Use Rollup directly when:
- You publish a component library or utility package and need deterministic chunk names for consumers’ CDN deploys.
- Your application build pipeline predates Vite and migrating is not yet feasible.
- You need fine-grained control over
manualChunks, hash character set, or customgenerateBundle/writeBundlehooks that framework wrappers do not expose.
The nearest alternative for application code is esbuild fingerprinting plugins, which trades Rollup’s plugin flexibility for compilation speed. Rollup wins when correctness and manifest control matter more than raw build speed.
Prerequisites
| Requirement | Minimum version | Notes |
|---|---|---|
| Rollup | 4.0.0 | output.hashCharacters added in 4.x |
| Node.js | 18.17 LTS | Required for crypto.createHash in plugins |
@rollup/plugin-node-resolve |
15.x | Consistent module resolution |
@rollup/plugin-commonjs |
25.x | CJS interop for vendor bundles |
Install:
npm install --save-dev rollup@4 @rollup/plugin-node-resolve@15 @rollup/plugin-commonjs@25
Output options reference
| Option | Type | Default | Effect |
|---|---|---|---|
output.entryFileNames |
string | function |
"[name].js" |
Names emitted entry chunks |
output.chunkFileNames |
string | function |
"[name]-[hash].js" |
Names emitted code-split chunks |
output.assetFileNames |
string | function |
"assets/[name]-[hash][extname]" |
Names CSS, images, fonts, and other non-JS assets |
output.hashCharacters |
"base64" | "base36" | "hex" |
"base64" |
Character set used when rendering [hash] |
output.compact |
boolean |
false |
Minifies output wrapper code |
The [hash] token
[hash] in any of the three file name templates derives from the content of that specific chunk or asset after all transforms are complete. Two builds from identical source produce the same hash — this is the deterministic build output property that makes immutable caching safe.
Rollup accepts an inline length suffix: [hash:8] truncates to 8 characters. Eight hex characters give 4 billion possible values, which is sufficient for projects with up to a few thousand assets. For monorepos or large applications generating thousands of chunks, use 12–16 characters to reduce collision probability below one in a trillion.
The default character set is base64 (URL-safe alphabet), which produces shorter hashes for the same uniqueness budget. Switching to hex makes the hash look like a traditional content hash and is more readable in CDN logs:
output: {
hashCharacters: 'hex'
}
When hashCharacters is hex you can compare the hash in a filename directly against sha256sum output truncated to the same length, which simplifies incident debugging.

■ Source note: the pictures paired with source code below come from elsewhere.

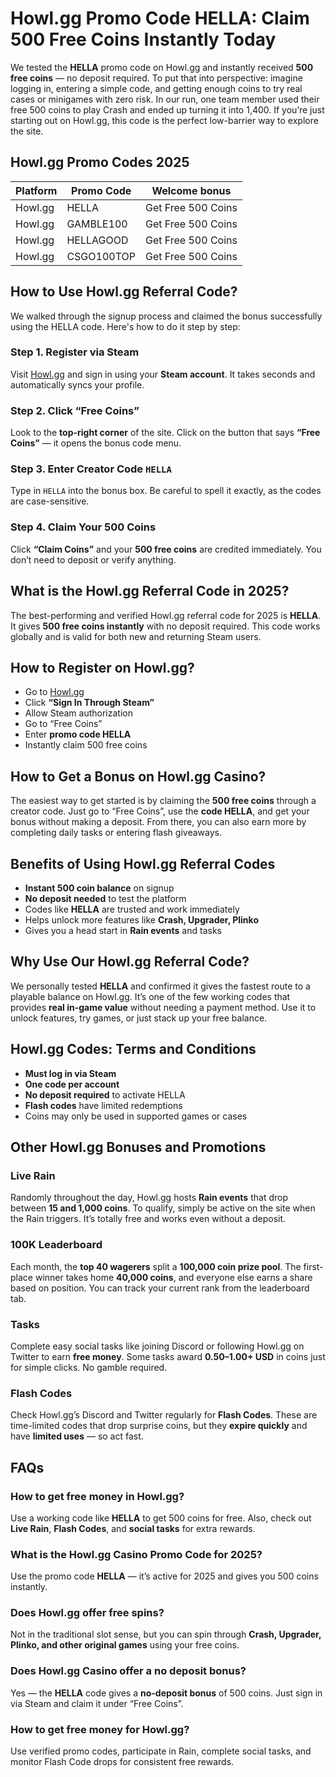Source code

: # Howl.gg Promo Code HELLA: Claim 500 Free Coins Instantly Today

We tested the **HELLA** promo code on Howl.gg and instantly received **500 free coins** — no deposit required. To put that into perspective: imagine logging in, entering a simple code, and getting enough coins to try real cases or minigames with zero risk. In our run, one team member used their free 500 coins to play Crash and ended up turning it into 1,400. If you’re just starting out on Howl.gg, this code is the perfect low-barrier way to explore the site.

## Howl.gg Promo Codes 2025

| Platform | Promo Code   | Welcome bonus          |
|----------|--------------|-------------------------|
| Howl.gg  | HELLA        | Get Free 500 Coins      |
| Howl.gg  | GAMBLE100    | Get Free 500 Coins      |
| Howl.gg  | HELLAGOOD    | Get Free 500 Coins      |
| Howl.gg  | CSGO100TOP   | Get Free 500 Coins      |

## How to Use Howl.gg Referral Code?

We walked through the signup process and claimed the bonus successfully using the HELLA code. Here's how to do it step by step:

### Step 1. Register via Steam  
Visit [Howl.gg](https://howl.gg/r/hella) and sign in using your **Steam account**. It takes seconds and automatically syncs your profile.

### Step 2. Click “Free Coins”  
Look to the **top-right corner** of the site. Click on the button that says **“Free Coins”** — it opens the bonus code menu.

### Step 3. Enter Creator Code `HELLA`  
Type in `HELLA` into the bonus box. Be careful to spell it exactly, as the codes are case-sensitive.

### Step 4. Claim Your 500 Coins  
Click **“Claim Coins”** and your **500 free coins** are credited immediately. You don’t need to deposit or verify anything.

## What is the Howl.gg Referral Code in 2025?

The best-performing and verified Howl.gg referral code for 2025 is **HELLA**. It gives **500 free coins instantly** with no deposit required. This code works globally and is valid for both new and returning Steam users.

## How to Register on Howl.gg?

- Go to [Howl.gg](https://howl.gg)  
- Click **“Sign In Through Steam”**  
- Allow Steam authorization  
- Go to “Free Coins”  
- Enter **promo code HELLA**  
- Instantly claim 500 free coins

## How to Get a Bonus on Howl.gg Casino?

The easiest way to get started is by claiming the **500 free coins** through a creator code. Just go to “Free Coins”, use the **code HELLA**, and get your bonus without making a deposit. From there, you can also earn more by completing daily tasks or entering flash giveaways.

## Benefits of Using Howl.gg Referral Codes

- **Instant 500 coin balance** on signup  
- **No deposit needed** to test the platform  
- Codes like **HELLA** are trusted and work immediately  
- Helps unlock more features like **Crash, Upgrader, Plinko**  
- Gives you a head start in **Rain events** and tasks

## Why Use Our Howl.gg Referral Code?

We personally tested **HELLA** and confirmed it gives the fastest route to a playable balance on Howl.gg. It’s one of the few working codes that provides **real in-game value** without needing a payment method. Use it to unlock features, try games, or just stack up your free balance.

## Howl.gg Codes: Terms and Conditions

- **Must log in via Steam**  
- **One code per account**  
- **No deposit required** to activate HELLA  
- **Flash codes** have limited redemptions  
- Coins may only be used in supported games or cases

## Other Howl.gg Bonuses and Promotions

### Live Rain  
Randomly throughout the day, Howl.gg hosts **Rain events** that drop between **15 and 1,000 coins**. To qualify, simply be active on the site when the Rain triggers. It’s totally free and works even without a deposit.

### 100K Leaderboard  
Each month, the **top 40 wagerers** split a **100,000 coin prize pool**. The first-place winner takes home **40,000 coins**, and everyone else earns a share based on position. You can track your current rank from the leaderboard tab.

### Tasks  
Complete easy social tasks like joining Discord or following Howl.gg on Twitter to earn **free money**. Some tasks award **0.50–1.00+ USD** in coins just for simple clicks. No gamble required.

### Flash Codes  
Check Howl.gg’s Discord and Twitter regularly for **Flash Codes**. These are time-limited codes that drop surprise coins, but they **expire quickly** and have **limited uses** — so act fast.

## FAQs

### How to get free money in Howl.gg?  
Use a working code like **HELLA** to get 500 coins for free. Also, check out **Live Rain**, **Flash Codes**, and **social tasks** for extra rewards.

### What is the Howl.gg Casino Promo Code for 2025?  
Use the promo code **HELLA** — it’s active for 2025 and gives you 500 coins instantly.

### Does Howl.gg offer free spins?  
Not in the traditional slot sense, but you can spin through **Crash, Upgrader, Plinko, and other original games** using your free coins.

### Does Howl.gg Casino offer a no deposit bonus?  
Yes — the **HELLA** code gives a **no-deposit bonus** of 500 coins. Just sign in via Steam and claim it under “Free Coins”.

### How to get free money for Howl.gg?  
Use verified promo codes, participate in Rain, complete social tasks, and monitor Flash Code drops for consistent free rewards.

Step-by-step implementation
1. Baseline configuration
// rollup.config.mjs
import resolve from '@rollup/plugin-node-resolve';
import commonjs from '@rollup/plugin-commonjs';
export default {
input: 'src/main.js',
output: {
dir: 'dist',
format: 'es',
hashCharacters: 'hex',
entryFileNames: 'assets/[name]-[hash:8].js',
chunkFileNames: 'assets/[name]-[hash:8].js',
assetFileNames: 'assets/[name]-[hash:8][extname]'
},
plugins: [
resolve({ browser: true }),
commonjs()
]
};
All three file name patterns use [hash:8]. The entryFileNames pattern is often left at default ([name].js) but that omits the hash, producing an unstable filename that busts immutable cache headers on every deploy. Always include [hash] in entryFileNames for production.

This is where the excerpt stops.